Douglas Crimp: Before Pictures

Copublished with University of Chicago Press in 2016
Edited by Karen Kelly and Barbara Schroeder
Design by Joseph Logan
308 pages, 150 images, hardcover with jacket, 6 x 9 ½ inches
Includes a photo series by Zoe Leonard
ISBN-13: 978-0-2264234-5-6

$39.00

Douglas Crimp is best known for his work with the Pictures Generation—the very name of which Crimp coined to define the work of artists like Robert Longo and Cindy Sherman. But while his influence is widely recognized, we know little about Crimp’s own formative experiences before 1977, when he organized the exhibition Pictures. Before Pictures tells the story of Crimp’s life as a young gay man and art critic in New York City from the late 1960s through the turbulent 1970s. Crimp participated in all of what made the city so stimulating in that vibrant decade. The details of his professional and personal life are interwoven with the particularly rich history of New York at that time, producing a vivid portrait of both the critic and his adopted city. Part autobiography and part cultural history, Before Pictures is a courageous account of an exceptional period in both Crimp’s life and the life of New York. At the same time, it offers a deeply personal and engaging point of entry into important issues in contemporary art.

Praise and Press


Crimp is best known today as curator of the exhibition “Pictures” (1977), which helped to put postmodernism on the map, showcasing artists such as Sherrie Levine, Jack Goldstein, and Robert Longo. Before Pictures is a memoir of his ten preceding years. Graced with opulent photographs that form a close dialogue with the text, it is impressively quirky.

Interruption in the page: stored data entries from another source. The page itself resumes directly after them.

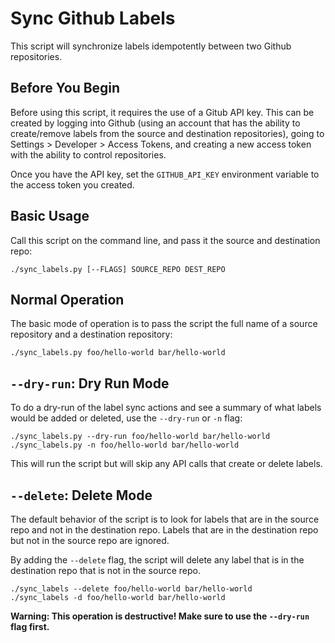 # Sync Github Labels

This script will synchronize labels idempotently between two Github repositories.

## Before You Begin

Before using this script, it requires the use of a Gitub API key. This can be created
by logging into Github (using an account that has the ability to create/remove labels
from the source and destination repositories), going to Settings > Developer > Access Tokens,
and creating a new access token with the ability to control repositories.

Once you have the API key, set the `GITHUB_API_KEY` environment variable to the access
token you created.

## Basic Usage

Call this script on the command line, and pass it the source and destination repo:

```
./sync_labels.py [--FLAGS] SOURCE_REPO DEST_REPO
```

## Normal Operation

The basic mode of operation is to pass the script the full name of a source repository 
and a destination repository:

```
./sync_labels.py foo/hello-world bar/hello-world
```

## `--dry-run`: Dry Run Mode

To do a dry-run of the label sync actions and see a summary of what labels would be added or deleted,
use the `--dry-run` or `-n` flag:

```
./sync_labels.py --dry-run foo/hello-world bar/hello-world
./sync_labels.py -n foo/hello-world bar/hello-world
```

This will run the script but will skip any API calls that create or delete labels.

## `--delete`: Delete Mode

The default behavior of the script is to look for labels that are in the source repo and 
not in the destination repo. Labels that are in the destination repo but not in the source repo
are ignored.

By adding the `--delete` flag, the script will delete any label that is in the destination repo
that is not in the source repo.

```
./sync_labels --delete foo/hello-world bar/hello-world
./sync_labels -d foo/hello-world bar/hello-world
```

**Warning: This operation is destructive! Make sure to use the `--dry-run` flag first.**

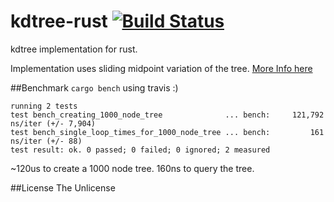 # kdtree-rust [![Build Status](https://travis-ci.org/fulara/kdtree-rust.svg?branch=develop)](https://travis-ci.org/fulara/kdtree-rust)
kdtree implementation for rust.

Implementation uses sliding midpoint variation of the tree. [More Info here](http://citeseerx.ist.psu.edu/viewdoc/download?doi=10.1.1.74.210&rep=rep1&type=pdf)

##Benchmark
`cargo bench` using travis :)
```
running 2 tests
test bench_creating_1000_node_tree              ... bench:     121,792 ns/iter (+/- 7,904)
test bench_single_loop_times_for_1000_node_tree ... bench:         161 ns/iter (+/- 88)
test result: ok. 0 passed; 0 failed; 0 ignored; 2 measured
```

~120us to create a 1000 node tree.
160ns to query the tree.

##License
The Unlicense
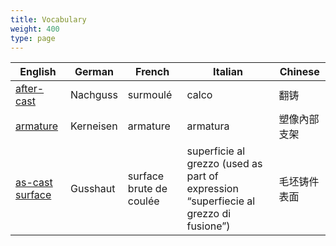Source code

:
 ```yaml
---
title: Vocabulary
weight: 400
type: page
---
```



| English | German | French | Italian | Chinese |
| --- | --- | --- | --- | --- |
| [after-cast](/vocabulary/after-cast/) | Nachguss | surmoulé | calco | 翻铸 |
| [armature](/vocabulary/armature/) | Kerneisen | armature | armatura | 塑像內部支架 |
| [as-cast surface]((/vocabulary/as-cast-surface/)) | Gusshaut | surface brute de coulée | superficie al grezzo (used as part of expression “superfiecie al grezzo di fusione”) | 毛坯铸件表面 |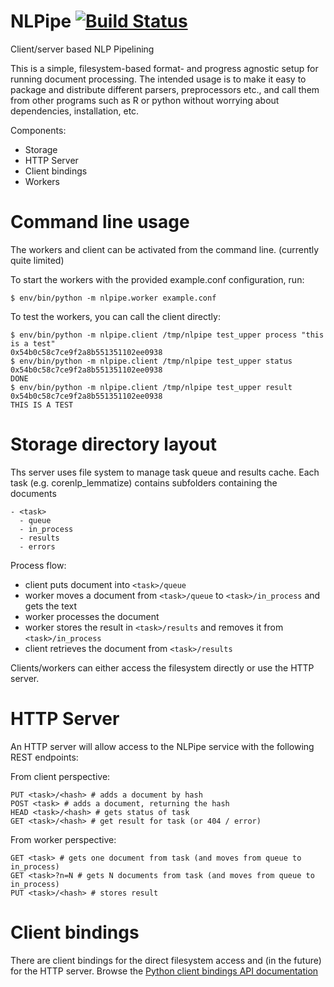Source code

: # NLPipe [![Build Status](https://travis-ci.org/vanatteveldt/nlpipe.png?branch=master)](https://travis-ci.org/vanatteveldt/nlpipe)

Client/server based NLP Pipelining

This is a simple, filesystem-based format- and progress agnostic setup for running document processing.
The intended usage is to make it easy to package and distribute different parsers, preprocessors etc.,
and call them from other programs such as R or python without worrying about dependencies, installation, etc. 

Components:

- Storage
- HTTP Server
- Client bindings
- Workers

Command line usage
===

The workers and client can be activated from the command line. (currently quite limited)

To start the workers with the provided example.conf configuration, run:

```{sh}
$ env/bin/python -m nlpipe.worker example.conf 
```

To test the workers, you can call the client directly:
```{sh}
$ env/bin/python -m nlpipe.client /tmp/nlpipe test_upper process "this is a test"
0x54b0c58c7ce9f2a8b551351102ee0938
$ env/bin/python -m nlpipe.client /tmp/nlpipe test_upper status 0x54b0c58c7ce9f2a8b551351102ee0938
DONE
$ env/bin/python -m nlpipe.client /tmp/nlpipe test_upper result 0x54b0c58c7ce9f2a8b551351102ee0938
THIS IS A TEST
```


Storage directory layout
===

Ths server uses file system to manage task queue and results cache. 
Each task (e.g. corenlp_lemmatize) contains subfolders containing the documents

```
- <task>
  - queue
  - in_process
  - results
  - errors
```

Process flow:
- client puts document into `<task>/queue`
- worker moves a document from `<task>/queue` to `<task>/in_process` and gets the text
- worker processes the document
- worker stores the result in `<task>/results` and removes it from `<task>/in_process`
- client retrieves the document from `<task>/results`

Clients/workers can either access the filesystem directly or use the HTTP server. 

HTTP Server
====

An HTTP server will allow access to the NLPipe service with the following REST endpoints:

From client perspective:

```
PUT <task>/<hash> # adds a document by hash
POST <task> # adds a document, returning the hash
HEAD <task>/<hash> # gets status of task
GET <task>/<hash> # get result for task (or 404 / error)
```

From worker perspective:

```
GET <task> # gets one document from task (and moves from queue to in_process)
GET <task>?n=N # gets N documents from task (and moves from queue to in_process)
PUT <task>/<hash> # stores result 
```

Client bindings
===

There are client bindings for the direct filesystem access and (in the future) for the HTTP server.
Browse the [Python client bindings API documentation](http://nlpipe.readthedocs.io/en/latest/nlpipe.html)
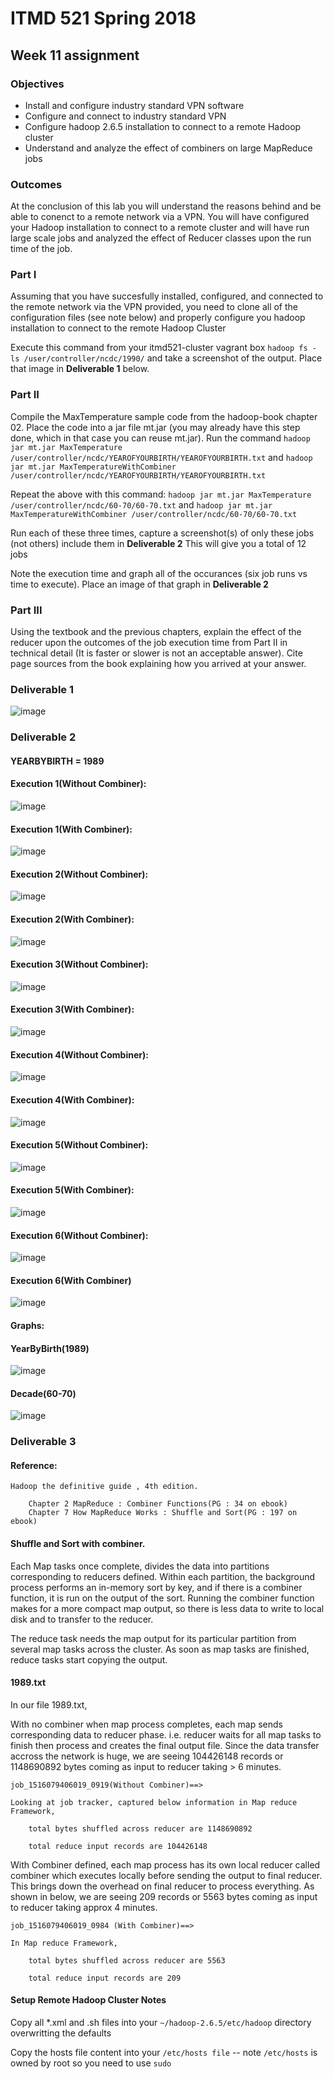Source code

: # ITMD 521 Spring 2018

## Week 11 assignment

### Objectives 

* Install and configure industry standard VPN software 
* Configure and connect to industry standard VPN 
* Configure hadoop 2.6.5 installation to connect to a remote Hadoop cluster 
* Understand and analyze the effect of combiners on large MapReduce jobs

### Outcomes 

At the conclusion of this lab you will understand the reasons behind and be able to conenct to a remote network via a VPN.  You will have configured your Hadoop installation to connect to a remote cluster and will have run large scale jobs and analyzed the effect of Reducer classes upon the run time of the job.


### Part I

Assuming that you have succesfully installed, configured, and connected to the remote network via the VPN provided, you need to clone all of the configuration files (see note below) and properly configure you hadoop installation to connect to the remote Hadoop Cluster

Execute this command from your itmd521-cluster vagrant box ```hadoop fs -ls /user/controller/ncdc/1990/``` and take a screenshot of the output.  Place that image in **Deliverable 1** below. 

### Part II 

Compile the MaxTemperature sample code from the hadoop-book chapter 02.  Place the code into a jar file mt.jar (you may already have this step done, which in that case you can reuse mt.jar).  Run the command ```hadoop jar mt.jar MaxTemperature /user/controller/ncdc/YEAROFYOURBIRTH/YEAROFYOURBIRTH.txt``` and ```hadoop jar mt.jar MaxTemperatureWithCombiner /user/controller/ncdc/YEAROFYOURBIRTH/YEAROFYOURBIRTH.txt```

Repeat the above with this command:  ```hadoop jar mt.jar MaxTemperature /user/controller/ncdc/60-70/60-70.txt``` and ```hadoop jar mt.jar MaxTemperatureWithCombiner /user/controller/ncdc/60-70/60-70.txt```

Run each of these three times, capture a screenshot(s) of only these jobs (not others) include them in **Deliverable 2**   This will give you a total of 12 jobs

Note the execution time and graph all of the occurances (six job runs vs time to execute).  Place an image of that graph in **Deliverable 2**

### Part III

Using the textbook and the previous chapters, explain the effect of the reducer upon the outcomes of the job execution time from Part II in technical detail (It is faster or slower is not an acceptable answer).  Cite page sources from the book explaining how you arrived at your answer.

### Deliverable 1
![image](https://user-images.githubusercontent.com/35637485/38069475-370b022c-32dc-11e8-9629-7dee4383cda6.png)


### Deliverable 2
#### YEARBYBIRTH = 1989
#### Execution 1(Without Combiner):
![image](https://user-images.githubusercontent.com/35637485/38069562-9cc3a8da-32dc-11e8-8337-7da30803724d.png)
#### Execution 1(With Combiner):
![image](https://user-images.githubusercontent.com/35637485/38069563-9f2464de-32dc-11e8-8c65-4c5ea46bdca3.png)
#### Execution 2(Without Combiner):
![image](https://user-images.githubusercontent.com/35637485/38069565-a1d735ee-32dc-11e8-8dda-03d593b74da4.png)
#### Execution 2(With Combiner):
![image](https://user-images.githubusercontent.com/35637485/38069566-a41f5c64-32dc-11e8-9641-0f46e8e562c3.png)
#### Execution 3(Without Combiner):
![image](https://user-images.githubusercontent.com/35637485/38069569-a6253d1c-32dc-11e8-8046-9c0350ce6017.png)
#### Execution 3(With Combiner):
![image](https://user-images.githubusercontent.com/35637485/38069572-a899e3b8-32dc-11e8-81ef-aa7a447aa3df.png)
#### Execution 4(Without Combiner):
![image](https://user-images.githubusercontent.com/35637485/38069574-aad9735a-32dc-11e8-93f2-78d94438abef.png)
#### Execution 4(With Combiner):
![image](https://user-images.githubusercontent.com/35637485/38069577-adb8e916-32dc-11e8-89b8-6aa179992ffc.png)
#### Execution 5(Without Combiner):
![image](https://user-images.githubusercontent.com/35637485/38069578-aff7dd22-32dc-11e8-8804-15b4434e8521.png)
#### Execution 5(With Combiner):
![image](https://user-images.githubusercontent.com/35637485/38069579-b239f610-32dc-11e8-9a87-9d6e263a8cd7.png)
#### Execution 6(Without Combiner):
![image](https://user-images.githubusercontent.com/35637485/38069582-b48f7016-32dc-11e8-8ee6-f0e3f37c122a.png)
#### Execution 6(With Combiner)
![image](https://user-images.githubusercontent.com/35637485/38069585-b8fe6bca-32dc-11e8-9808-24eaa32a0bd2.png)

#### Graphs:

#### YearByBirth(1989)
![image](https://user-images.githubusercontent.com/35637485/38069703-5b9136ba-32dd-11e8-9996-9e90fe7d4524.png)

#### Decade(60-70)

![image](https://user-images.githubusercontent.com/35637485/38069709-65eabb22-32dd-11e8-859c-ad5f7b1ca7e4.png)

### Deliverable 3
#### Reference:

	Hadoop the definitive guide , 4th edition. 
	
		Chapter 2 MapReduce : Combiner Functions(PG : 34 on ebook)
		Chapter 7 How MapReduce Works : Shuffle and Sort(PG : 197 on ebook)
		
#### Shuffle and Sort with combiner.

Each Map tasks once complete, divides the data into partitions corresponding to reducers defined. Within each partition, the background process performs an in-memory sort by key, and if there is a combiner function, it is run on the output of the sort. Running the combiner function makes for a more compact map output, so there is less data to write to local disk and to transfer to the reducer. 

The reduce task needs the map output for its particular partition from several map tasks across the cluster. As soon as map tasks are finished, reduce tasks start copying the output.

#### 1989.txt

In our file 1989.txt,  

With no combiner when map process completes, each map sends corresponding data to reducer phase. i.e. reducer waits for all map tasks to finish then process and creates the final output file. Since the data transfer accross the network is huge, we are seeing 104426148 records or 1148690892 bytes coming as input to reducer taking > 6 minutes.

	job_1516079406019_0919(Without Combiner)==>

	Looking at job tracker, captured below information in Map reduce Framework, 

		total bytes shuffled across reducer are 1148690892
	
		total reduce input records are 104426148
	
With Combiner defined, each map process has its own local reducer called combiner which executes locally before sending the 
output to final reducer.
This brings down the overhead on final reducer to process everything. As shown in below, we are seeing 209 records or 5563 
bytes coming as input to reducer taking approx 4 minutes.

	job_1516079406019_0984 (With Combiner)==>

	In Map reduce Framework, 

		total bytes shuffled across reducer are 5563
	
		total reduce input records are 209
	


#### Setup Remote Hadoop Cluster Notes

Copy all *.xml and .sh files into your ```~/hadoop-2.6.5/etc/hadoop``` directory overwritting the defaults 

Copy the hosts file content into your ```/etc/hosts file``` -- note ```/etc/hosts``` is owned by root so you need to use ```sudo```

—Fernanda Eberstadt, Times Literary Supplement

Crimp’s is a memoir of looking and feeling self-conscious; seeing and being seen. Having chosen his experiences of cruising the crumbling New York of the 1970s as a structuring principle for his memoir, Crimp has written a book that is both partial in its approach and pleasurable to read.

—The Burlington Magazine

It starts like a classic bildungsroman from the mighty island-city: It’s 1967, and a young writer from a beautiful, bigoted town called Coeur d’Alene, Idaho, escapes to Manhattan to find himself. A decade later, he’s made his mark: It’s called “Pictures,” and it alters the course of art and its discourses.

What makes Douglas Crimp’s Before Pictures so remarkable is not just its subject—the art historian and AIDS activist’s early years leading up to the epoch-defining 1977 exhibition at Artists Space and the pair of titular essays that were so critical to its historicization. It’s not just the casual meet-cutes at John Ashbery parties and the formative encounters with Agnes Martin and Ellsworth Kelly and Charles James and Daniel Buren; the early, incisive formalist writings whose frissons eventually inspired one of the great innovations in late-twentieth-century criticism: the recognition of a breach, which Crimp labels postmodernism, in modernist parables of art and theatricality. It’s how the story is told.

Before Pictures is a strange and shimmering chimera: Part memoir, part theory, it swerves and circles, often paragraph to paragraph, from anecdote to argument and back again, a graceful, unfussy waltz that sometimes seduces you into thinking that it’s “simply” autobiography. But the writing is also a performance of the necessary entanglement between serious thought and its “decor”—an entanglement that fascinates Crimp, and that makes him such an exceptional protagonist.

—David Velasco, Artforum

Crimp’s powerful insight is the backbone of his autobiographical book, Before Pictures, which blends conversational, gossipy storytelling with an encyclopedic personal history of cultural anecdotes. . . . Under the scope of Crimp’s vivid reflections, the crackling energy of the era feels fresh, as does his youthful negotiation of the queer culture and the progression of his professional career.